It’s happened to all of us. We’re surfing the web and browsing a particular site. Later, we move on to another site to find a banner ad for the site we visited hours earlier. It’s almost as if the ads are following us. So, how does this work?
The answer is ad remarketing. Ad remarketing is a tool used by web advertisers to bring potential customers back to their websites after they’ve left. By keeping track of a customer’s browsing habits, companies can in effect give the customer a second chance at buying their product.
How does ad remarketing work?
Experts have found that only 2 percent of potential customers buy a product from a company, or “convert,” during the first visit to the company’s website. Remarketing is designed to bring the 98 percent that don’t buy a product on first glance back to the website for a second look.
For this to work, the owner of a company puts a small snippet of code, or a “remarketing pixel,” on their website. This code places an anonymous cookie into new visitors’ browsers. The cookie allows the advertiser to track visitors’ browsing habits and discover the optimum time to serve ads to those visitors.
For example, a person browsing the web looking to buy a pair of shoes will visit numerous sites looking for the best pair for the best price. It’s unlikely that they will buy any shoes on the first visit to a site. The company that uses remarketing has an advantage, however. Later, while the potential customer is browsing other sites, the company will serve an ad designed to remind the customer of its site, perhaps highlighting a specific sale or product. The customer will then click on the ad and return to the site. On their second visit, they are much more likely to make a purchase and increase the company’s ROI.
Remarketing is an effective strategy because it specifically targets individuals who have already shown an interest in a company’s product. These individuals are more likely to convert than random individuals who may have little or no desire to buy a particular product.
Google AdSense and AdWords
Estimates show that the Google Content Network reaches approximately 80 percent of all web users worldwide. Therefore, it makes sense for advertisers and web publishers alike to take advantage of Google’s marketing programs, which are called AdSense and AdWords.
AdWords is a tool used by advertisers. With it, companies can create advertisements that appear on Google search results as well as Google’s network of partner sites. With AdWords remarketing, users can tag certain pages of their site that visitors have browsed, for example, the pages that feature shoes. This allows them to create a campaign to reserve relevant ads as the visitor goes on to different sites. This is the essence of the remarketing strategy.

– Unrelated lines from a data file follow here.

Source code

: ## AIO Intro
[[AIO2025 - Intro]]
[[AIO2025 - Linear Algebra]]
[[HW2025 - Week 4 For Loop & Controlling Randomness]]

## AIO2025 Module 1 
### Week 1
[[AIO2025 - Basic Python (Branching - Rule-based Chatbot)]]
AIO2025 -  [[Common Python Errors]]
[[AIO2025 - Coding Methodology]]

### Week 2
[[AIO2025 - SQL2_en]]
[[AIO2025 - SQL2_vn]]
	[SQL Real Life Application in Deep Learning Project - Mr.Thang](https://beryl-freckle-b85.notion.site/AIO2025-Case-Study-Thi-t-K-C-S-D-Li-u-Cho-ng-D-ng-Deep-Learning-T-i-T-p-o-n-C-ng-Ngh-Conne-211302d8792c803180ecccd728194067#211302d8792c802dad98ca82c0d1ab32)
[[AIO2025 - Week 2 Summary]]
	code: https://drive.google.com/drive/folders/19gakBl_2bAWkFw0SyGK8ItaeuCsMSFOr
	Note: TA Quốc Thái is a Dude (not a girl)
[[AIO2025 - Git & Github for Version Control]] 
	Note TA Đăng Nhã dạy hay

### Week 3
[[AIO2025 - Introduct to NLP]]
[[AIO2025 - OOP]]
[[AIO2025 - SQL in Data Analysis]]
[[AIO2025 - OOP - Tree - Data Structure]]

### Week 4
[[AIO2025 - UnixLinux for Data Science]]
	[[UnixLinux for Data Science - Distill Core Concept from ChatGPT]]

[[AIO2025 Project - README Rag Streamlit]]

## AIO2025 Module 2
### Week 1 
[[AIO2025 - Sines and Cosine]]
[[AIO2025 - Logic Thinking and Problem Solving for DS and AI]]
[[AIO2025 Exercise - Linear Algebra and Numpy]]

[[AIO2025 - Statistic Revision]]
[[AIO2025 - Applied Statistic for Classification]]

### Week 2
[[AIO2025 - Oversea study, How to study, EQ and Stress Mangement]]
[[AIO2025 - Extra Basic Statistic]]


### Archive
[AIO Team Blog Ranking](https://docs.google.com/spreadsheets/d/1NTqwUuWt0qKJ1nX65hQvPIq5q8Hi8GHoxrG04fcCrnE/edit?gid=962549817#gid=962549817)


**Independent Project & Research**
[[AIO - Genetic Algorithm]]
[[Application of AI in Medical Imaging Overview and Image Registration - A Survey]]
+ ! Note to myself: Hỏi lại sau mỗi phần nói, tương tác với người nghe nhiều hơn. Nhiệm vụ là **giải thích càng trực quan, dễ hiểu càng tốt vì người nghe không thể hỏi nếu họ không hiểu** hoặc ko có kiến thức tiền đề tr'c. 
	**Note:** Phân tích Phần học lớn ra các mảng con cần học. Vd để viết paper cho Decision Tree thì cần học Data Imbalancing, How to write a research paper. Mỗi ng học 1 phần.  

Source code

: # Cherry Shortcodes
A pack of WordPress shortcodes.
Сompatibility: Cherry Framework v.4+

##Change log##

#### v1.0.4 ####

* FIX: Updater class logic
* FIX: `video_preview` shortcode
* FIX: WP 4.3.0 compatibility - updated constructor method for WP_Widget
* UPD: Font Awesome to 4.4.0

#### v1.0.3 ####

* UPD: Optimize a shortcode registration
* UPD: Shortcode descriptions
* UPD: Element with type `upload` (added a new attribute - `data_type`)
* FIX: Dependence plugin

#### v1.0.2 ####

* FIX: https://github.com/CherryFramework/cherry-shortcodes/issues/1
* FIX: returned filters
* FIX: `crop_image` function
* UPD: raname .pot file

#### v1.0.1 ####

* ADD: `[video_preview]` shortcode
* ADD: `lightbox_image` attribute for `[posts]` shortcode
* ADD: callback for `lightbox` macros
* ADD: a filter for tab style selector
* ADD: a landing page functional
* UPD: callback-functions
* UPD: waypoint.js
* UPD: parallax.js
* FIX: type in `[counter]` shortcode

Google’s advertising programs aren’t only profitable for companies selling products and services, they can be greatly lucrative for web content publishers. With AdSense, web publishers post ads on their websites and receive revenue for each view, also called Pay Per Impression or PPI , or each click, called Pay Per Click or PPC.
A win-win situation
Remarketing as employed by Google AdWords creates a win-win situation for individuals looking to gain revenue from the Web. On one hand, companies can target the consumers who are most likely to buy their products. On the other, web content publishers can increase their revenue from PPI and PPC advertising. And finally, remarketing also benefits customers who are looking to make the right purchases.